Birthday boy Kittel savours Giro double
German Marcel Kittel, team Giant Shimano, celebrates on the podium of the 3rd stage of the 97th Giro d'Italia, Tour of Italy, cycling race from Armagh to Dublin (187 km) on May 11, 2014 in Dublin - by Luk Benies
The Giant-Shimano rider had to come from a long way back to pip British rider Ben Swift of Team Sky after the 187m third stage from Armagh to Dublin.
In a sprint finish for the line Italy's Elia Viviani crossed third after 4hr 28min 43sec in the saddle.

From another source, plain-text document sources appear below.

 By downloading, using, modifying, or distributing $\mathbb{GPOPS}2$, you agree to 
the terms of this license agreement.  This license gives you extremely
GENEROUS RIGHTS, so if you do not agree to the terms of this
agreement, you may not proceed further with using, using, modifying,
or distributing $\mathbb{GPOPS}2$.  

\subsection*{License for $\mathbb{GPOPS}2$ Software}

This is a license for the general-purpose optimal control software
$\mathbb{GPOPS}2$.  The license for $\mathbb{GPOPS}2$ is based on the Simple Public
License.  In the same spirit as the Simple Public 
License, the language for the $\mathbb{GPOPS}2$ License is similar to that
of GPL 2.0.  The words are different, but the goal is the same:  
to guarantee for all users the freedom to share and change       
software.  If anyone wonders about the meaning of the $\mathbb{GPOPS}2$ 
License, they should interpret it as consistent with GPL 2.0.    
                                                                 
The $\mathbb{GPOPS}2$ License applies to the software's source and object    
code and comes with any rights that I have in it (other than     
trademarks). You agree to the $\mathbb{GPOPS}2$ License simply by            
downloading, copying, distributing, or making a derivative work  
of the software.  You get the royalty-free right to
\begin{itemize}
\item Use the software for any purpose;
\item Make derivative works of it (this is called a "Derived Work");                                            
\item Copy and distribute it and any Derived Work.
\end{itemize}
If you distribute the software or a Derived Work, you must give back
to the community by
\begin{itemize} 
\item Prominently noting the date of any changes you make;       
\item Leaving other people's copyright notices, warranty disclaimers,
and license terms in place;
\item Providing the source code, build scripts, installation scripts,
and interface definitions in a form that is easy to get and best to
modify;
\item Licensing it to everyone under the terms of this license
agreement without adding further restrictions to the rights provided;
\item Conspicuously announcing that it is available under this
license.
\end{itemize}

"We tried to do the sprint preparation pretty early today (Sunday)," said Kittel, who collapsed to the road just beyond the finish, exhausted after an effort he described as "more like an attack than a sprint".
Approaching the final kilometre there were two 90 degree bends and Kittel disappeared from the front.
"I lost the wheel of (team-mate) Tom Veelers because riders were coming from left and right and I was sandwiched," he said.
"Afterwards the bunch was in one long line and I was back in 10th or 12th but I thought, I can't give up. I was on the wheel of (Nacer) Bouhanni who thought the same."
Just when Swift seemed poised to raise his arms in victory, the huge figure of Kittel appeared on his shoulder and passed him in the final metres.
Michael Matthews, the young Australian with the Orica-GreenEdge team, survived a spill to keep hold of the pink jersey, of overall race leader, which he will be wearing when the event resumes in Italy on Tuesday.
- 'Fastest man in the world' -
Matthews said he believes that Kittel is now the world's best sprinter, ahead of countryman Andre Greipel and Britain's Mark Cavendish, both of whom are missing the Giro.
"On a flat sprint he's pretty incredible," said Matthews.
"With the lead-out he has, and the amount of power he has, he's pretty unbeatable. I guess he's shown he's the fastest man in the world."
It was another stage run under grey clouds and frequently heavy rain, which saw the riders wrapped up and involved in several crashes.
Most were minor, but there was a big pile-up with 60km remaining, with the Astana team coming off worst. Five of the Kazakhstan squad went down, including their leader, Michele Scarponi, but they were all quickly back up.
More serious was another crash as the peloton negotiated a tight roundabout with 35km to go and the five-man break holding on to a minute-and-a-half lead.
Cameron Meyer of Australia, a key member of Orica's winning team in Friday's team time-trial, looked dazed but he too was able to finish the stage.
This third stage concluded the Giro's three-day stay in Ireland with Riccardo Taranto, chief executive of race organisers RCS, paying tribute to the crowds and their enthusiastic support of the Italian tour.
The Irish start was first mooted in 2009 and since then the race has started in Amsterdam and Copenhagen and it is strongly rumoured that it will start in Dubai in 2016.